++++ DATA SUPPLIED
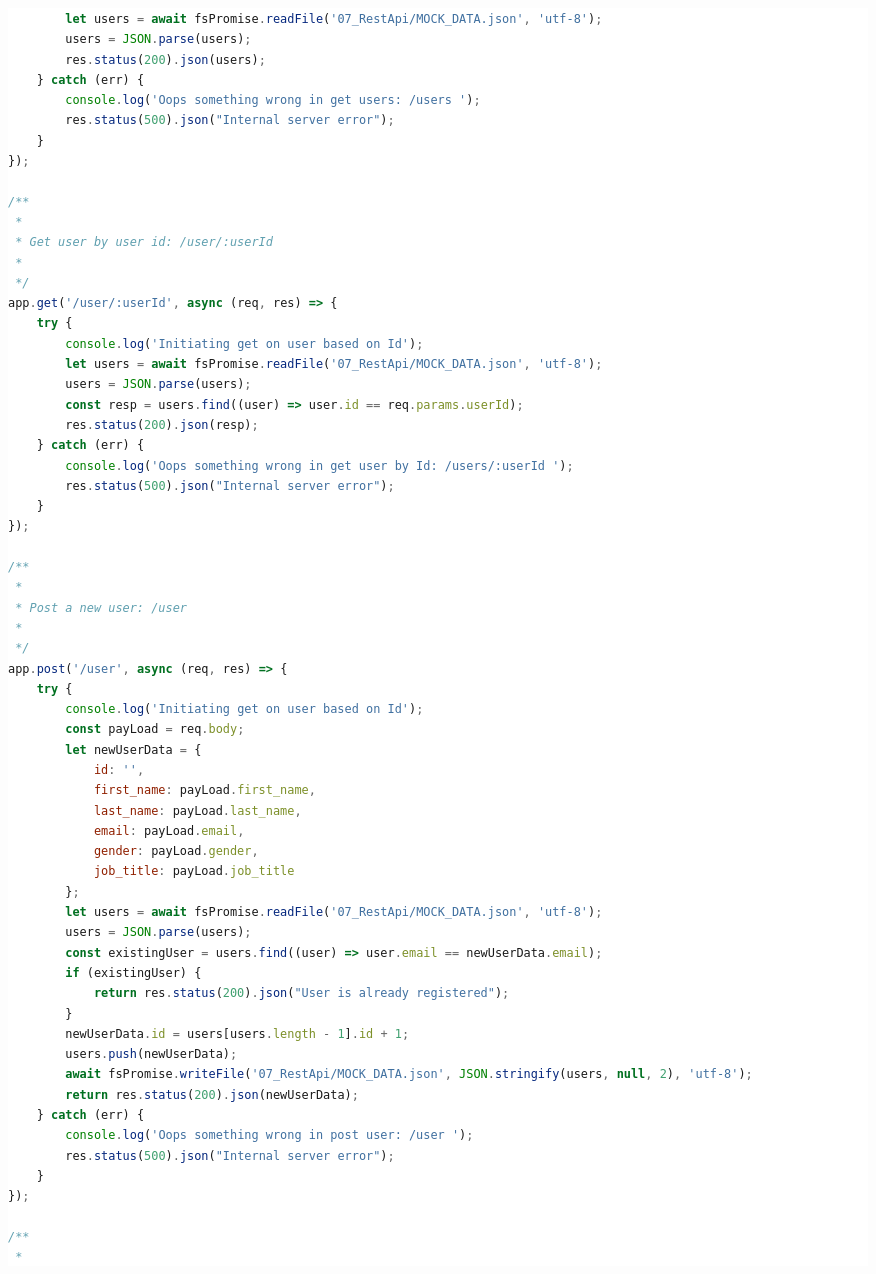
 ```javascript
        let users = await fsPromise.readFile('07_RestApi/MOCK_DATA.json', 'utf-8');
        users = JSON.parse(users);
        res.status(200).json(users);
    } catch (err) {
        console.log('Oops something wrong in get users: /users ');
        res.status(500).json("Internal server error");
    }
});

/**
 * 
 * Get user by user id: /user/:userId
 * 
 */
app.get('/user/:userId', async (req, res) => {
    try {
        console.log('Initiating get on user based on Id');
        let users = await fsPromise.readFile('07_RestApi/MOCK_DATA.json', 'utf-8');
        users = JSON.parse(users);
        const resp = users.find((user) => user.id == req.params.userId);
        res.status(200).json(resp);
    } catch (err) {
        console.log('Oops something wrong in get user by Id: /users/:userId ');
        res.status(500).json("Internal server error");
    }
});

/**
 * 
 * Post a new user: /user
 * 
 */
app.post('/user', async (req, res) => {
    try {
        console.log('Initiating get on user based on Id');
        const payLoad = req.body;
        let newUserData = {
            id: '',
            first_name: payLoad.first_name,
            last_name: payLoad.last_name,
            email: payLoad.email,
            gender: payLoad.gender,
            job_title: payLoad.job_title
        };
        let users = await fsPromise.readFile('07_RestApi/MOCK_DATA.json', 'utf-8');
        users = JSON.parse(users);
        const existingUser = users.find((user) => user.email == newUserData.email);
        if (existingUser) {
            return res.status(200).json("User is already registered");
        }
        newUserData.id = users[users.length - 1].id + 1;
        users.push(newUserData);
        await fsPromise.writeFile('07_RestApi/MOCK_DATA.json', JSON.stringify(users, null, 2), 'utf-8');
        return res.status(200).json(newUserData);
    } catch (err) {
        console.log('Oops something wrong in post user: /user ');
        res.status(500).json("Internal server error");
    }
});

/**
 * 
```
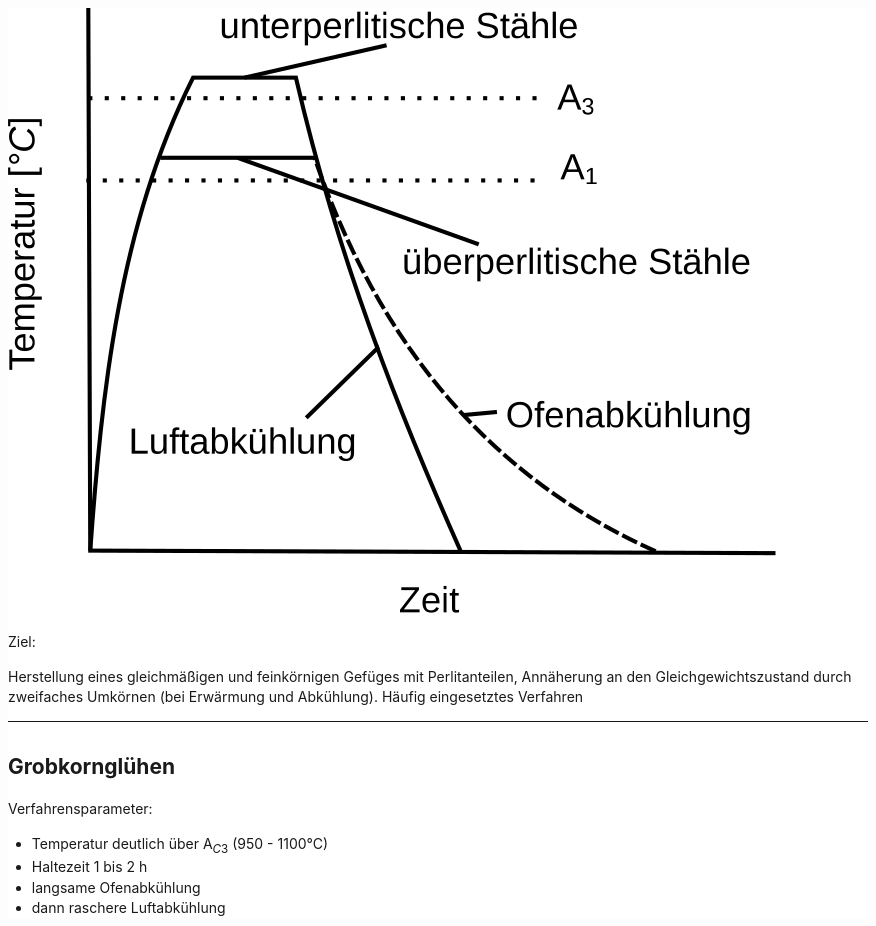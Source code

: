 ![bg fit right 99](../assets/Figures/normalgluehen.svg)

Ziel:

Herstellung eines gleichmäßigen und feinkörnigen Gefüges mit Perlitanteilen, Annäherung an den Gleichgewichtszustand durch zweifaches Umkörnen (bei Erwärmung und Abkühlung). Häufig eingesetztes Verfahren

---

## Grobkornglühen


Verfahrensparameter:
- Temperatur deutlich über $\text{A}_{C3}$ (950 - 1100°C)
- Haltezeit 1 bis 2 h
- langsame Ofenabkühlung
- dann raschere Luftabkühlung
++++++++
++++ DATA SUPPLIED
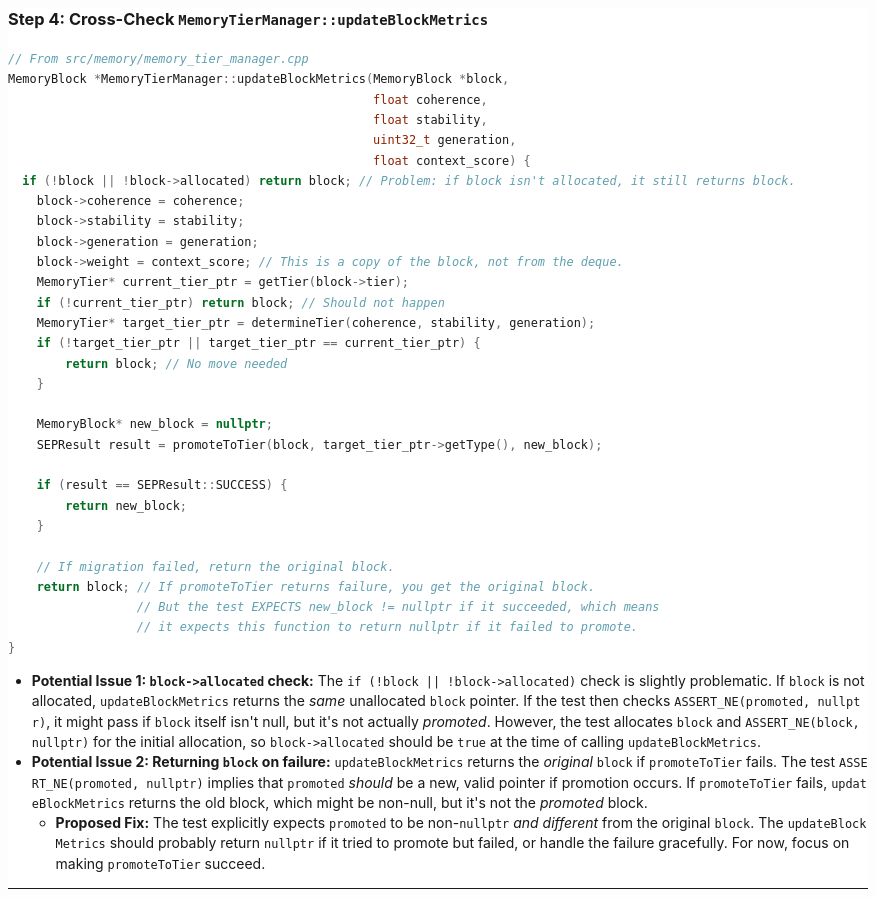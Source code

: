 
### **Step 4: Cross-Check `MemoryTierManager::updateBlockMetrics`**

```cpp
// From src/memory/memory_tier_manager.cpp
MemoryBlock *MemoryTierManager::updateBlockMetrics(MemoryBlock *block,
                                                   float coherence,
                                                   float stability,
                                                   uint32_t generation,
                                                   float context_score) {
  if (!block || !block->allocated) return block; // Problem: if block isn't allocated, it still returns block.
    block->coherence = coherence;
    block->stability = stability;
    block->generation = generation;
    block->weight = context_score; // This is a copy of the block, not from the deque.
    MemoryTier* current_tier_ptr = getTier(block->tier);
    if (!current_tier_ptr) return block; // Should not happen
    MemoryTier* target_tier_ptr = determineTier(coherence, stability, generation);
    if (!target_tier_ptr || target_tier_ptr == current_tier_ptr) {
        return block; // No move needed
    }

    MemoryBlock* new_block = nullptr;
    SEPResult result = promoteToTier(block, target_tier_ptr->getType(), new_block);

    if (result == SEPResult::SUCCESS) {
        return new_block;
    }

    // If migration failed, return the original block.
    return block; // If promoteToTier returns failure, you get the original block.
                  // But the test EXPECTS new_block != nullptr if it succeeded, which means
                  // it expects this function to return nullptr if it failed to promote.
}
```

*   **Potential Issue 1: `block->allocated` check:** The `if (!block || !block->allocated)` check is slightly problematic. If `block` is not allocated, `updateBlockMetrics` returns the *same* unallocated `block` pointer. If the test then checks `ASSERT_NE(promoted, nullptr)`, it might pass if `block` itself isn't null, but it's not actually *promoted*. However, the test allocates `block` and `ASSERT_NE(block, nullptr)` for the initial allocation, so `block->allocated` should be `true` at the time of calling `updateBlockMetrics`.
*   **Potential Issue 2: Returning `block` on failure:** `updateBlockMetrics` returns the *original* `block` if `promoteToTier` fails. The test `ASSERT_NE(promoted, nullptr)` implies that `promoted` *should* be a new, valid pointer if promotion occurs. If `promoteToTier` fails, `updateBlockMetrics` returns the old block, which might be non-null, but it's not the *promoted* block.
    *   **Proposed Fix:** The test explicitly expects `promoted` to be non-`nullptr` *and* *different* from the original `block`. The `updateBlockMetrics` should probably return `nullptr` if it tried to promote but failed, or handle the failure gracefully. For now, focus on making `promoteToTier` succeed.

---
++++++++
EXERCISE REQUIREMENTS: Using the records above, determine how many lines hold the word "SEPResult", and answer with that figure only.

ANSWER TO THE EXERCISE: 2